**Aim of the task:** Give back exactly the lines of the entries below from the line with "Wave 2 Progress" to the line with "AspectWave 1 (Design)Wave", inclusive, and only those.

------ Record extracts

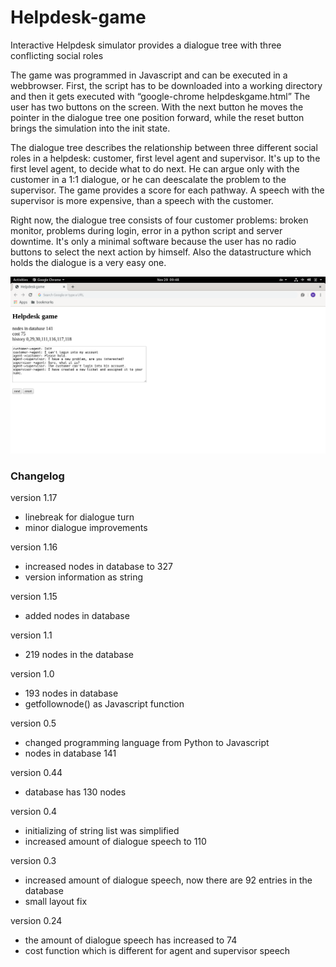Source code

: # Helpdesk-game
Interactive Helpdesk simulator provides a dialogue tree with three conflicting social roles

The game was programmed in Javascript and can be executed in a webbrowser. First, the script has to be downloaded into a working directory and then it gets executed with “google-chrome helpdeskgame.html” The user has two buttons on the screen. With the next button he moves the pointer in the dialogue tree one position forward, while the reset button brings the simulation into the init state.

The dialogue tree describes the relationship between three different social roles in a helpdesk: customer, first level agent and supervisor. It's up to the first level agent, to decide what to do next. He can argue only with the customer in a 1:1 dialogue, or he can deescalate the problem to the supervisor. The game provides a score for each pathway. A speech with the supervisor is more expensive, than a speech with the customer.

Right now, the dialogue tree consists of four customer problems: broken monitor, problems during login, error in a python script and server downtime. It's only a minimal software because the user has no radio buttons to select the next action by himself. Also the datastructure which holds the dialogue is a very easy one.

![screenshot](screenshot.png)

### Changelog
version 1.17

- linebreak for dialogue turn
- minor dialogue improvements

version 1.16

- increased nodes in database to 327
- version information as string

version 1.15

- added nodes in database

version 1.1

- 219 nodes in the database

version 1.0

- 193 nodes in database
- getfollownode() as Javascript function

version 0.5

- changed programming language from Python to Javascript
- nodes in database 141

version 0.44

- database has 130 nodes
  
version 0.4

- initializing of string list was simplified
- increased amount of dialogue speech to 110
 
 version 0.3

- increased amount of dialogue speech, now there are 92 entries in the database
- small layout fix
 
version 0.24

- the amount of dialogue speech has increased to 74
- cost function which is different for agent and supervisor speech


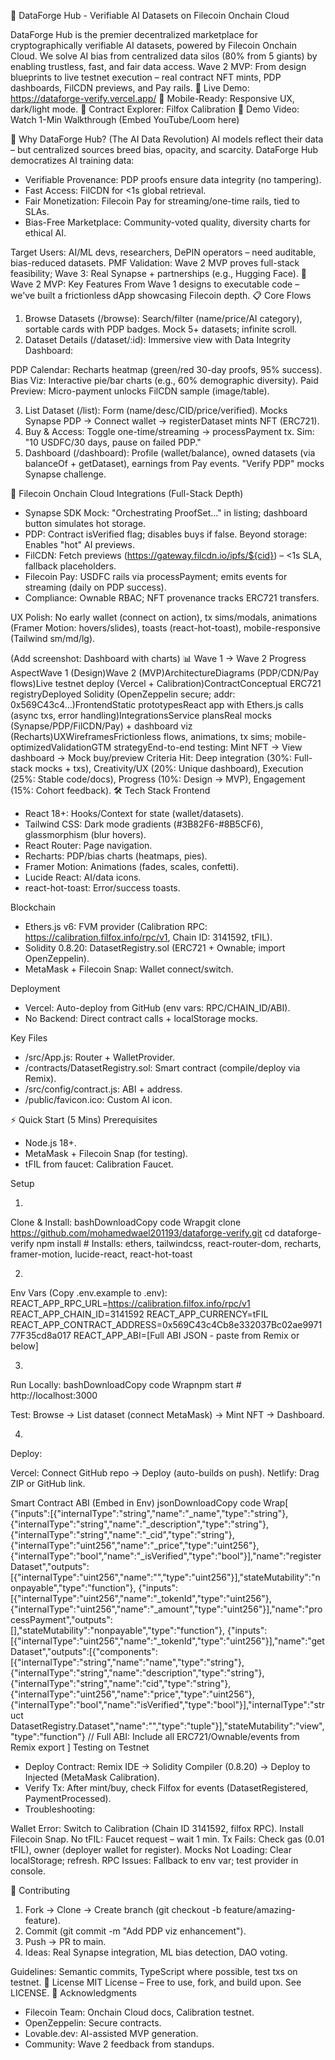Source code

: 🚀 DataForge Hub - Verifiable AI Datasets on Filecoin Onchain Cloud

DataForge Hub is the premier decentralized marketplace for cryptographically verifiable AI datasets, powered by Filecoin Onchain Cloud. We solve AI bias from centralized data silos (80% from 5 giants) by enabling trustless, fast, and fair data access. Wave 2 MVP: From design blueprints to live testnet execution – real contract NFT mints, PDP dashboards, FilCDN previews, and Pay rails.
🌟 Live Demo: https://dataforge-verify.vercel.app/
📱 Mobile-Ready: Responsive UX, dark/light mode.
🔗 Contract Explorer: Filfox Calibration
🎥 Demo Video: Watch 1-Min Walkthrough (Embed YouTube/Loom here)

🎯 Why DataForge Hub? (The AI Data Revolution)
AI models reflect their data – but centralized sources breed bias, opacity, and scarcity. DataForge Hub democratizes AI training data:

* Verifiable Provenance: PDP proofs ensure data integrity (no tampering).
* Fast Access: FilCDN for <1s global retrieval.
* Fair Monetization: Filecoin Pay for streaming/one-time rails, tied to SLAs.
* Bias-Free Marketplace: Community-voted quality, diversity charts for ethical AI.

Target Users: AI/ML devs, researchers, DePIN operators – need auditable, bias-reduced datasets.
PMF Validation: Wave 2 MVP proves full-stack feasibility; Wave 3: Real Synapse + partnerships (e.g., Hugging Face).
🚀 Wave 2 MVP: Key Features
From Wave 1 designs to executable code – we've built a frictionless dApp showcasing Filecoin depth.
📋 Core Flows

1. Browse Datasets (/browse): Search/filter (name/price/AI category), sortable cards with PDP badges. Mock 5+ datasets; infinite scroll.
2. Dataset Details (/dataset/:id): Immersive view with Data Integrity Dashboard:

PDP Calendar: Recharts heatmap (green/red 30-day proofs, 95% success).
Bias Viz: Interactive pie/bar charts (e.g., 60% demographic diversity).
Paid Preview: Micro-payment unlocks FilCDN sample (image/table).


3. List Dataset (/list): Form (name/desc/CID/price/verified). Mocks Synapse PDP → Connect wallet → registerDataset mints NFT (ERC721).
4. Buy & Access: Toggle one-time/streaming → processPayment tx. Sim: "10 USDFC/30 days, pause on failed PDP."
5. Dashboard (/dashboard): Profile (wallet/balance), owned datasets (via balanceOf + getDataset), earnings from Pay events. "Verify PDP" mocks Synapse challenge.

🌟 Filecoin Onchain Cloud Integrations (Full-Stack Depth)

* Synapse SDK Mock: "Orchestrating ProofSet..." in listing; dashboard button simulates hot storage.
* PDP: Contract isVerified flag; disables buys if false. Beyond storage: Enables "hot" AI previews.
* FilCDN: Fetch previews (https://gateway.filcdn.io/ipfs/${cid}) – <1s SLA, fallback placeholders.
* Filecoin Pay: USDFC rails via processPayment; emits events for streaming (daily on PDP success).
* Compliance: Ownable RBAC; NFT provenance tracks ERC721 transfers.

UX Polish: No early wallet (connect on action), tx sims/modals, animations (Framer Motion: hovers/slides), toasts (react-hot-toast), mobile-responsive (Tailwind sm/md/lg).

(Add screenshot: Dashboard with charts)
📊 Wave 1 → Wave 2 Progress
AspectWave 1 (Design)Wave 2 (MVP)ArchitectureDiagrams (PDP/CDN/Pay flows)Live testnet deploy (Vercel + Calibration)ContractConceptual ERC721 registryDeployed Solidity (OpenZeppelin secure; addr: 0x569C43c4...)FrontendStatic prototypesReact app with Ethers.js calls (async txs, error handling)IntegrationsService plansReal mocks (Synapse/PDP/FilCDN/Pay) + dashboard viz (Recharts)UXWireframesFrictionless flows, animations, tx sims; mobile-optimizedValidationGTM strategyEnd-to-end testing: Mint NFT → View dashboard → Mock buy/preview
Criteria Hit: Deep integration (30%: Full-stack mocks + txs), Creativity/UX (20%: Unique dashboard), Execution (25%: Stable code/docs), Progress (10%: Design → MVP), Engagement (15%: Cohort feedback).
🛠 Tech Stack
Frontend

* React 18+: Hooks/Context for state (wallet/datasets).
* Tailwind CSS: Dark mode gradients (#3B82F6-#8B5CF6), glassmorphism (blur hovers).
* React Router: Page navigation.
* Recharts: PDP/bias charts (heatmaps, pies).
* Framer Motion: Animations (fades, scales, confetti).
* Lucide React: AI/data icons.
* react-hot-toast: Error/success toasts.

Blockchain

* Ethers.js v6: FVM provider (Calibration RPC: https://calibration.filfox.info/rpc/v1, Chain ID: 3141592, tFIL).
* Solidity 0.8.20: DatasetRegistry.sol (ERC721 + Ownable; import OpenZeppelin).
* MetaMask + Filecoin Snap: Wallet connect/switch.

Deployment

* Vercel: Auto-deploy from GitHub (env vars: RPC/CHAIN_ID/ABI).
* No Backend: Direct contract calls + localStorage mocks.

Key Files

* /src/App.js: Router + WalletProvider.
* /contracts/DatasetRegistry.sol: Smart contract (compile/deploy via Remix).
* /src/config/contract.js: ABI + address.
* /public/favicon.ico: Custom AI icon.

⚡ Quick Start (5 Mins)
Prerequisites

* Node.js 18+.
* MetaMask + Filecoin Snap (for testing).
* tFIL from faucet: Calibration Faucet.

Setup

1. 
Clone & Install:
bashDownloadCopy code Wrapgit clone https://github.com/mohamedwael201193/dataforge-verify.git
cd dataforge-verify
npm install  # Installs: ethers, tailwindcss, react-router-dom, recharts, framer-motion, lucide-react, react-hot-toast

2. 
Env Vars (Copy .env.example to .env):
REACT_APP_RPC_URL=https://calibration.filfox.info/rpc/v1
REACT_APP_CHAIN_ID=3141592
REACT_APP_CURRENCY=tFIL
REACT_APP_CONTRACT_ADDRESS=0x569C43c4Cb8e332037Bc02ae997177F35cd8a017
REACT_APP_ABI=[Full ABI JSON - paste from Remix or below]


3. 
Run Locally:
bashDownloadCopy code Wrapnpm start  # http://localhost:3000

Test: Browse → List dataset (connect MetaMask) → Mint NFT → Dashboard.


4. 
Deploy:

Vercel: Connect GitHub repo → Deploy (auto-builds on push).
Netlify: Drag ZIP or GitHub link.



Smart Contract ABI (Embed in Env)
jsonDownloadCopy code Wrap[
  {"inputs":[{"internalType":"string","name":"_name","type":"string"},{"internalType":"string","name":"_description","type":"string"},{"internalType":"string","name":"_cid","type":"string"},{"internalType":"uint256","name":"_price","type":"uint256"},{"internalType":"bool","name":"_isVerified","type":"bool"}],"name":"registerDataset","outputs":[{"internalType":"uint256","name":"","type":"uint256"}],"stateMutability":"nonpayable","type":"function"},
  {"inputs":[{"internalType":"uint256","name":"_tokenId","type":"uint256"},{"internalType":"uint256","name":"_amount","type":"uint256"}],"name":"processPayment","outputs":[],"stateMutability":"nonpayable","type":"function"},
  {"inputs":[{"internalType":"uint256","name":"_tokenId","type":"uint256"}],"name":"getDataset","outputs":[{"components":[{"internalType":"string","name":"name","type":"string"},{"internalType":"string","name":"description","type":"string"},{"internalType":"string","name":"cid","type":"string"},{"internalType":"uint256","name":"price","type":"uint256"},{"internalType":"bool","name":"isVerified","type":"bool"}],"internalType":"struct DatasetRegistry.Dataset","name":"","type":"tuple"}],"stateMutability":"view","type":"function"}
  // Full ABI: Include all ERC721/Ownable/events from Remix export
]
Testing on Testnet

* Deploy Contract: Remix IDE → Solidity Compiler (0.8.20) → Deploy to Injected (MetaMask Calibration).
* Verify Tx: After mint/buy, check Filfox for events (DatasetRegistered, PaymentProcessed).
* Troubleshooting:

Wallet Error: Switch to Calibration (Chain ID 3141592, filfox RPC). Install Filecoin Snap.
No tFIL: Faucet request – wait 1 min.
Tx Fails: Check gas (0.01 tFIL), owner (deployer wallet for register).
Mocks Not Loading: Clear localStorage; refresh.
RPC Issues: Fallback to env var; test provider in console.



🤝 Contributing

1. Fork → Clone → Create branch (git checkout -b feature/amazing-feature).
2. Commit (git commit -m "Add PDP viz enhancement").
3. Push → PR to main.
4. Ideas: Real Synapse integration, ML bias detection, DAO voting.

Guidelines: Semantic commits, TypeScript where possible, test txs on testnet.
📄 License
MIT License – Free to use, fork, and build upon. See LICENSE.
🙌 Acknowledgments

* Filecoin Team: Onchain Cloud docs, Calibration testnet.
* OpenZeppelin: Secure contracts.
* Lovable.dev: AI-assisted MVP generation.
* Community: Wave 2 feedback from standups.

------------
------ Record extracts

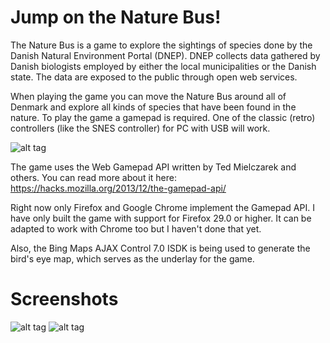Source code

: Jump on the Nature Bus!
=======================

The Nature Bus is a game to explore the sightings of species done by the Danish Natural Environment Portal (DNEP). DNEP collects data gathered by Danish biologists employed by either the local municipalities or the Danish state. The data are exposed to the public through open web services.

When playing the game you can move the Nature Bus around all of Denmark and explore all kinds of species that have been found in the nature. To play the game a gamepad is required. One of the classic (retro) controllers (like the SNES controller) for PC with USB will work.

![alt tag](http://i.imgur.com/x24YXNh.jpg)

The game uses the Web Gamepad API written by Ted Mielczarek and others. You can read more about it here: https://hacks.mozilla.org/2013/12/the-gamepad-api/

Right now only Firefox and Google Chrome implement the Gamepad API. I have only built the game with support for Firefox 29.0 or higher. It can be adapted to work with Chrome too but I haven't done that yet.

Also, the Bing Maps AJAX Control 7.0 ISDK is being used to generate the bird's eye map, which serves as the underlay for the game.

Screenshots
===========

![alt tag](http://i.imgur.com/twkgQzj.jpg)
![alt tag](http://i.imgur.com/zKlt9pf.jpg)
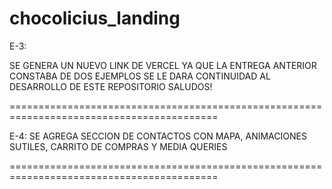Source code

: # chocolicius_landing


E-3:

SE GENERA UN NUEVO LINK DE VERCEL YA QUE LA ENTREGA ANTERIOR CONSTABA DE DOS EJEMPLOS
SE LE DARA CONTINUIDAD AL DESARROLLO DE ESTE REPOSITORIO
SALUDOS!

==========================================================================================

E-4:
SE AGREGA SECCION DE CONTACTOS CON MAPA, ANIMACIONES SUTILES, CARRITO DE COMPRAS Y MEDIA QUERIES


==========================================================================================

------------

**The completed task:**
📊 Wave 1 → Wave 2 Progress
AspectWave 1 (Design)Wave 2 (MVP)ArchitectureDiagrams (PDP/CDN/Pay flows)Live testnet deploy (Vercel + Calibration)ContractConceptual ERC721 registryDeployed Solidity (OpenZeppelin secure; addr: 0x569C43c4...)FrontendStatic prototypesReact app with Ethers.js calls (async txs, error handling)IntegrationsService plansReal mocks (Synapse/PDP/FilCDN/Pay) + dashboard viz (Recharts)UXWireframesFrictionless flows, animations, tx sims; mobile-optimizedValidationGTM strategyEnd-to-end testing: Mint NFT → View dashboard → Mock buy/preview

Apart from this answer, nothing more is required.